One of the most quoted examples in The Medici Effect is the ants-and-truck-drivers case. R&D engineer Eric Bonabeau met ecologist Guy Theraulaz and learned how ants find the quickest route to food. The result of the ecology-mathematics intersection that was born in that meeting was that Bonabeau a couple of years of hard work later helped introducing the new field “swarm intelligence”. Basically, the concept is to mimic the collective behaviour of swarm insects and in The Medici Effect it is described how such models are used to optimize different kinds of transport.
But swarm intelligence has expanded rapidly and has turned out to be a very fruitful discipline with a growing number of rather diverse applications. Since it can be used to find the most efficient route for trucks it is easy to accept that it can also improve distribution of information on the web or optimize connections in telecom networks. However, there are more complex uses.
For example, it can make groups of small, simple robots solve quite difficult tasks. One of the pioneers in the field, Marco Dorigo, professor at Université Libre de Bruxelles, uses his invention Ant Colony Optimization to make the robots perform collectively - they can connect to each other in order to climb over obstacles or cooperate to carry heavy objects. Simon Garnier at Université Paul Sabatier in Toulouse is another researcher who applies swarm intelligence to robots – and people! Not surprisingly, ant behaviour can be compared to human behaviour in crowded situations. Knowledge of this can be used to optimize evacuation plans or help understand why and how a calm situation can become dangerous when panic spreads in a crowd.
Even human decision making may be explained with swarm intelligence. David Sumpter, at Uppsala University bases his research on the fact that swarms have no distinct leaders and decisions are made "democratically". A model that is based on the collective decisions of groups of hens proved to predict decision making processes between EU nations with impressive accuracy.
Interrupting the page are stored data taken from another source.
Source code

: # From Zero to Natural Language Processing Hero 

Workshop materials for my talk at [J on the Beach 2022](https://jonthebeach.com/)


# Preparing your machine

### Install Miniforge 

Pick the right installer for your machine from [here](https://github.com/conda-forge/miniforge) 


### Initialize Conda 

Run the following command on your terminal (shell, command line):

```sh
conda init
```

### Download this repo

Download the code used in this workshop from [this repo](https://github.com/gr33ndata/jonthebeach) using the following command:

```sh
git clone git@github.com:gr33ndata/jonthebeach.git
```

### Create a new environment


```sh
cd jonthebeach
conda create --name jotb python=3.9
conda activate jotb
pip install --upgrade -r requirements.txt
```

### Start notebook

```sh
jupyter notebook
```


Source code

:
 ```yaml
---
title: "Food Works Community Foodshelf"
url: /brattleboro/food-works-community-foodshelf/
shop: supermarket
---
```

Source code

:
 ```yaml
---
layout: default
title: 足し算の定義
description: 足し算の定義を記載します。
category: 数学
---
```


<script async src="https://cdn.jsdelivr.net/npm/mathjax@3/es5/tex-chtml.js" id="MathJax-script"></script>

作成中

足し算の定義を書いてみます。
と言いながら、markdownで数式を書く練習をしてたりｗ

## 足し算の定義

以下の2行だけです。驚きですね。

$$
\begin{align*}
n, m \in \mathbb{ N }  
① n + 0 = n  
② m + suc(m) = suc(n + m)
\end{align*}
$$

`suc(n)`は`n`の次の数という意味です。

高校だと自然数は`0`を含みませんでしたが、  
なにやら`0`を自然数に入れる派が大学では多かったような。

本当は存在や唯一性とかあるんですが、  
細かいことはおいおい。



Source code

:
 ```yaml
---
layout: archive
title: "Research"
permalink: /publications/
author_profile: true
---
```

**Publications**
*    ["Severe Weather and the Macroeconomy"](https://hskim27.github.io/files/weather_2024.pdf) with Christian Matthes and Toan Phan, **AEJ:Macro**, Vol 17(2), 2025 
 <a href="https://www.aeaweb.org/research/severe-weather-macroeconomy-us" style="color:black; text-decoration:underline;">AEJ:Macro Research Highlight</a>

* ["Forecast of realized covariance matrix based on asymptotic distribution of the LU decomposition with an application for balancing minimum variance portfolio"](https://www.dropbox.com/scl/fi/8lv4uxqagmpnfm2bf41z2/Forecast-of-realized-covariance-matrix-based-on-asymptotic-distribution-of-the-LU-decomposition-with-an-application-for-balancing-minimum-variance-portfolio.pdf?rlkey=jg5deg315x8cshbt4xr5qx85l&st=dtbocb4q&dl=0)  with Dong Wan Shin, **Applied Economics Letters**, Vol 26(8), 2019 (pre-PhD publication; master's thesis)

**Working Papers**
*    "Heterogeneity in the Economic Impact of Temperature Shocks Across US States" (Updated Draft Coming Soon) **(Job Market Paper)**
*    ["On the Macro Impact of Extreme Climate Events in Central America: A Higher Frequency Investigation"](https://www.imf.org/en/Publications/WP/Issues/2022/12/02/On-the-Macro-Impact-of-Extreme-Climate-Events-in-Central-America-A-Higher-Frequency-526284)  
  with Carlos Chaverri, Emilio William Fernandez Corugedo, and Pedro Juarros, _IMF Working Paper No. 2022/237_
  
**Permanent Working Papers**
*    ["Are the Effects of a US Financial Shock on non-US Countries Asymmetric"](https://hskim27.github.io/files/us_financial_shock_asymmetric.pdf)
Some, of course, might argue this that says more about Europeans than about the model, but basically the model shows that people tend to imitate the decisions of others. And that is arguably global human behaviour.
Anyway, the prosperity and versatility of swarm intelligence makes it a good example of the innovative power of intersections. The discipline was born because individuals had the courage to break out of their networks and make new connections. And this was as a late as the early nineties. The projects described above is only a selection of examples from what The Medici Effect calls an explosion of ideas.